Версий выдвигалось немало, и чтобы найти ту единственную, верную, приходилось еще и еще раз обращаться к творчеству Пушкина, к его жизни. Известно, что среди перечня статей, которые намеревался опубликовать Александр Сергеевич в журнале «Современник», имеется «Календарь на 1721 год». Это редчайшее издание находилось в библиотеке поэта и даже более того — сохранился титульный лист, срисованный Пушкиным. В одном из писем к брату Льву Сергеевичу в 1824 году он писал: «Благодарю тебя за книги, да пришли мне всевозможные календари, кроме Придворного и Академического». Спрашивается: стал бы поэт приводить в пример расхожие ежегодники?! Вопросы, вопросы, вопросы! И чтобы разрешить их, нужно обращать внимание на все тонкости пушкинского стиха, на самые, на первый взгляд, малозначительные детали. Рассмотрим такую, казалось бы, мелочь. На титульных листах месяцесловов значится: на такой-то год или на лето от Рождества Христова, то есть с предлогом «на». В «Евгении Онегине» предлог отсутствует: «календарь осьмого года» Подобных тонкостей немало. Может, я бы не придал им никакого значения, не попадись мне однажды в руки неизвестный календарь, без начала и конца…

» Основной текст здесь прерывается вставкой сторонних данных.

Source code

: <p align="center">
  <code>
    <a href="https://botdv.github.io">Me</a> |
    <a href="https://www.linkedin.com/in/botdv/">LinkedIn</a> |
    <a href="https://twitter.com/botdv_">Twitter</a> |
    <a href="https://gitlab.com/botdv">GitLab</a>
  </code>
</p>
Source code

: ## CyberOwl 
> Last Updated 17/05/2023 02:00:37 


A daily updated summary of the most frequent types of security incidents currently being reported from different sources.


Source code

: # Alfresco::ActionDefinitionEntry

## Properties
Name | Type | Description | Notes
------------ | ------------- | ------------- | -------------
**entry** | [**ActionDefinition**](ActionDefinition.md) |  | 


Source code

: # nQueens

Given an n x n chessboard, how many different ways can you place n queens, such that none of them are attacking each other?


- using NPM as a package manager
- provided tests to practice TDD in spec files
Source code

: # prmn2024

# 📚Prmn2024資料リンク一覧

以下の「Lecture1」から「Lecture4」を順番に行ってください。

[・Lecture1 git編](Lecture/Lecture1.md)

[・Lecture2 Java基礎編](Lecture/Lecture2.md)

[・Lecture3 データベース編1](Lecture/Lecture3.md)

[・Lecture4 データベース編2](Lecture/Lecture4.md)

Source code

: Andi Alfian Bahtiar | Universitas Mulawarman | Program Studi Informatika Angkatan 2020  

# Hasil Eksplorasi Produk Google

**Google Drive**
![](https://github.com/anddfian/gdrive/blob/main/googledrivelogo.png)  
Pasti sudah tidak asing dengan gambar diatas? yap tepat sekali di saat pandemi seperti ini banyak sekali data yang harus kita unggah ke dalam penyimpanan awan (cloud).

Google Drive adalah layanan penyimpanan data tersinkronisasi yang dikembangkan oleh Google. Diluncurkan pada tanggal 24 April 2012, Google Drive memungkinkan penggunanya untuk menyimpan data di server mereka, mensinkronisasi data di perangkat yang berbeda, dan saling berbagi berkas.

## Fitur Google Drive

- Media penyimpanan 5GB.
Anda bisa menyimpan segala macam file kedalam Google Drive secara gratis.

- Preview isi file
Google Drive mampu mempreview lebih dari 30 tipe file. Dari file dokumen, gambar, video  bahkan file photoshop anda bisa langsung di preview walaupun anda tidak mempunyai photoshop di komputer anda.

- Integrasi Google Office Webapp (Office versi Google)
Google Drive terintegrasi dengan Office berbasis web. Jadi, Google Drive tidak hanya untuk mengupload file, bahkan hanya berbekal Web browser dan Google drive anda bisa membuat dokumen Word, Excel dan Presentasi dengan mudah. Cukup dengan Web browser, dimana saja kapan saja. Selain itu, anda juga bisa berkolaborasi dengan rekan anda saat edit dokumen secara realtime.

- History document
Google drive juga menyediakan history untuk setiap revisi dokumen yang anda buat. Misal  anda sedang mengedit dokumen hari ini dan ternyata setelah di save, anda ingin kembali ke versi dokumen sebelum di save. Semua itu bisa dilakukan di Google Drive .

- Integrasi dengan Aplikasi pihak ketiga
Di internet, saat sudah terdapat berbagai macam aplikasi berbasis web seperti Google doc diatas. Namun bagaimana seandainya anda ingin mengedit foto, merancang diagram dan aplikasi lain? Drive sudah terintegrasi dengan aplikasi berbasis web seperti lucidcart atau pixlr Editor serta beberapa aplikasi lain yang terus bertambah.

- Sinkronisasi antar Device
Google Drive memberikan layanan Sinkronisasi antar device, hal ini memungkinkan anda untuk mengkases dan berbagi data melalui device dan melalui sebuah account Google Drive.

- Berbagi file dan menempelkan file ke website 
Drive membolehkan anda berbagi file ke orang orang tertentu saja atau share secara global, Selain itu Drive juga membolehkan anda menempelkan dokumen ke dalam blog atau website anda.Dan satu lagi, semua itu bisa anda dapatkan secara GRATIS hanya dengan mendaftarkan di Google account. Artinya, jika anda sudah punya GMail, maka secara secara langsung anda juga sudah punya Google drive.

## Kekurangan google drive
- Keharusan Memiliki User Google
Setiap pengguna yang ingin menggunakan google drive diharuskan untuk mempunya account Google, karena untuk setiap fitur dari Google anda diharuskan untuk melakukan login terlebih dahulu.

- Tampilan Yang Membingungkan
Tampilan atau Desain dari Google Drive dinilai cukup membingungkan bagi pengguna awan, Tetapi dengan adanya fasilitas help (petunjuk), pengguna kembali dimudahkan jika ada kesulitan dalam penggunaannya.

Илья Глазунов, Александр Пушкин и «поваренное искусство»
Содержание этого календаря заинтересовало. Путем сопоставлений удалось восстановить его полное название: «Поваренный календарь, или Самоучитель поваренного искусства, содержащий наставление к приготовлению снедей на каждый день в году для стола домашнего и гостиного с приложением поваренных записок о заготовлении и мариновании мяс, рыб, огурцов и прочем, сберегании зеленей и плодов, делании прочных заготовлений снедей и других вещей, для поварни и дома надобных, и прочее», отпечатанный в типографии И. Глазунова в 1808 году.
Маленькая справка: Илья Иванович Глазунов (1786–1849 гг.) — известный петербургский издатель и книготорговец, в 1837 году издал «Евгения Онегина». В его книжной лавке, что находилась в Гостином дворе, Пушкин, «заходя почти каждый день, просиживал иногда по несколько часов».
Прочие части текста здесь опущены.